Over a dozen countries suspended donations to the biggest UN aid agency in Gaza after Israel alleged that 12 employees were complicit in Hamas’s 7 October attacks. The cuts undermine the International Court of Justice’s instruction to Israel to allow people to access humanitarian aid and could worsen conditions in Gaza.
Of the 12 people Israel named, two were confirmed dead and one was not a staff member of the United Nations Relief and Works Agency (UNRWA). The agency sacked nine people pending an investigation by the UN Office of Internal Oversight Services. UNRWA sends details of its 13,000 staff annually to Israel for vetting, most recently in May 2023. “Thus far, Israel has not provided evidence in writing to the UN to substantiate its allegations,” stated Daniel Forti, senior analyst at International Crisis Group on 8 February 2024.
The countries suspending or reviewing UNRWA donations include the US, Germany, the EU, Sweden, Switzerland, Canada, Netherlands, UK, Italy, Australia, Finland, New Zealand, Austria, France, Iceland, Romania, Estonia and Japan. In contrast Spain and Portugal increased their funding for the agency. 50% of UNRWA’s budget is at risk and the agency risks running out of money at the end of February.
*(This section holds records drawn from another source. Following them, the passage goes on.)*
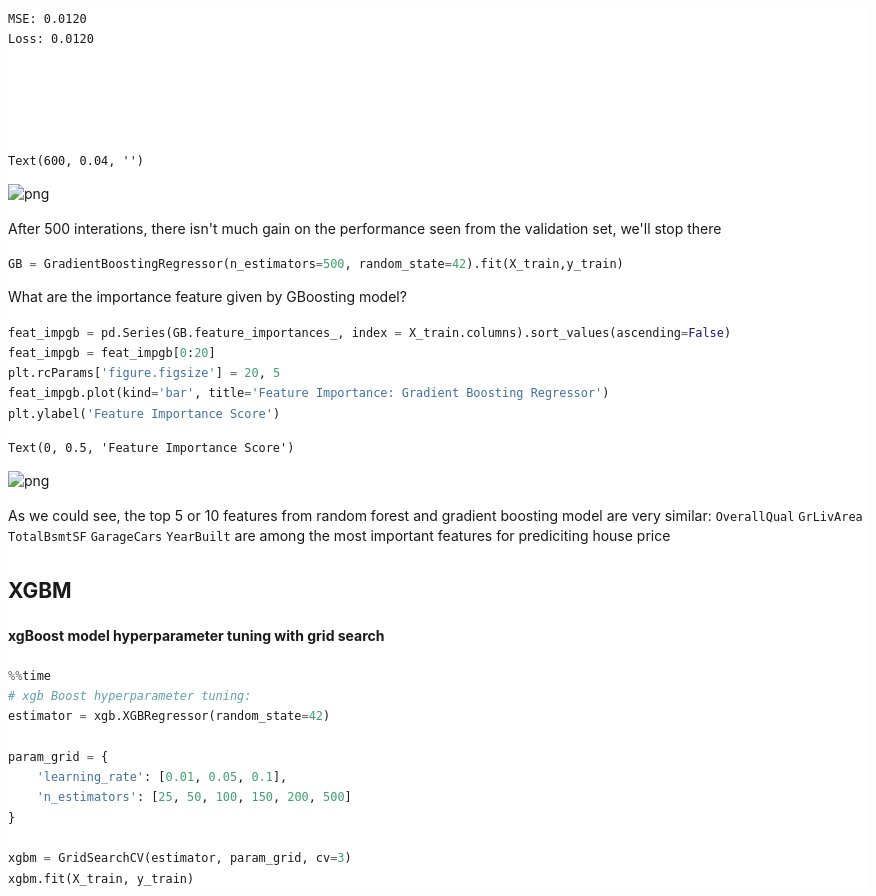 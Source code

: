     MSE: 0.0120
    Loss: 0.0120





    Text(600, 0.04, '')




![png](output_93_2.png)


After 500 interations, there isn't much gain on the performance seen from the validation set, we'll stop there 


```python
GB = GradientBoostingRegressor(n_estimators=500, random_state=42).fit(X_train,y_train)

```

What are the importance feature given by GBoosting model?


```python
feat_impgb = pd.Series(GB.feature_importances_, index = X_train.columns).sort_values(ascending=False)
feat_impgb = feat_impgb[0:20]
plt.rcParams['figure.figsize'] = 20, 5
feat_impgb.plot(kind='bar', title='Feature Importance: Gradient Boosting Regressor')
plt.ylabel('Feature Importance Score')
```




    Text(0, 0.5, 'Feature Importance Score')




![png](output_97_1.png)


As we could see, the top 5 or 10 features from random forest and gradient boosting model are very similar: `OverallQual` `GrLivArea` `TotalBsmtSF` `GarageCars` `YearBuilt` are among the most important features for prediciting house price

## XGBM

#### xgBoost model hyperparameter tuning with grid search


```python
%%time
# xgb Boost hyperparameter tuning: 
estimator = xgb.XGBRegressor(random_state=42)

param_grid = {
    'learning_rate': [0.01, 0.05, 0.1],
    'n_estimators': [25, 50, 100, 150, 200, 500]
}

xgbm = GridSearchCV(estimator, param_grid, cv=3)
xgbm.fit(X_train, y_train)

```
The situation has “far reaching humanitarian and human rights consequences,” stated UN Special Rapporteur, Francesca Albanese to Aljazeera News on 2 February 2024.
Israel publicised the allegations against UNRWA staff days after the International Court of Justice (ICJ)’s 26 January 2024 instruction to Israel to allow humanitarian aid to Gaza to avert a possible genocide. The timing of the allegations “can only be interpreted as a vengeful act calculated to rebuff the orders of the International Court,” stated the Palestine Solidarity Campaign on 30 January 2024.
If UNRWA’s funding collapses, the ICJ’s January ruling may not help people in Gaza access aid. “The suspension of funds to UNRWA equals to potentially condemning millions of Palestinian refugees to die of hunger and disease,” said Yosra Frawes at the International Federation for Human Rights (FIDH). “This is complicity manifest to the ongoing genocide, and a totally baffling contravening of the ICJ’s decision.”
UNRWA’s humanitarian aid could cease in the same week that the ICJ ordered Israel to report back on its compliance with the ruling to allow access to life saving support. “If the funding remains suspended, we will most likely be forced to shut down our operations by the end of February,” Philippe Lazzarini, UNRWA Commissioner-General, told Reuters on 1 February 2024. There are no alternative providers to UNRWA as “no other UN humanitarian entity or international NGO operating in the enclave can match its capacity or its reach, particularly now that the hostilities have forced many to suspend operations even as the population’s needs have risen exponentially,” stated UNRWA in a press release on 8 February 2024.
The Israeli government has long criticised UNRWA’s work. “UNRWA must disappear,” Prime Minister Benyamin Netanyahu told a cabinet meeting in 2018. Stéphane Dujarric, the UN Secretary-General spokesperson said “allegations, accusations, innuendos, direct attacks on UNRWA have been going on for quite some time,” on 5 February 2024. Israel has a “long track record of seeking to place pressure on the international community to defund UNRWA,” according to the Palestinian Solidarity Campaign on 30 January 2024.
UNRWA was formed in 1949 to provide assistance and protection for Palestinian refugees. It provides humanitarian aid, healthcare and education to Palestinian refugees in Gaza, the West Bank, Syria, Lebanon and Jordan.
Access to aid is a matter of life and death for Palestinians in Gaza and only time will tell whether UNRWA will be able to continue its work.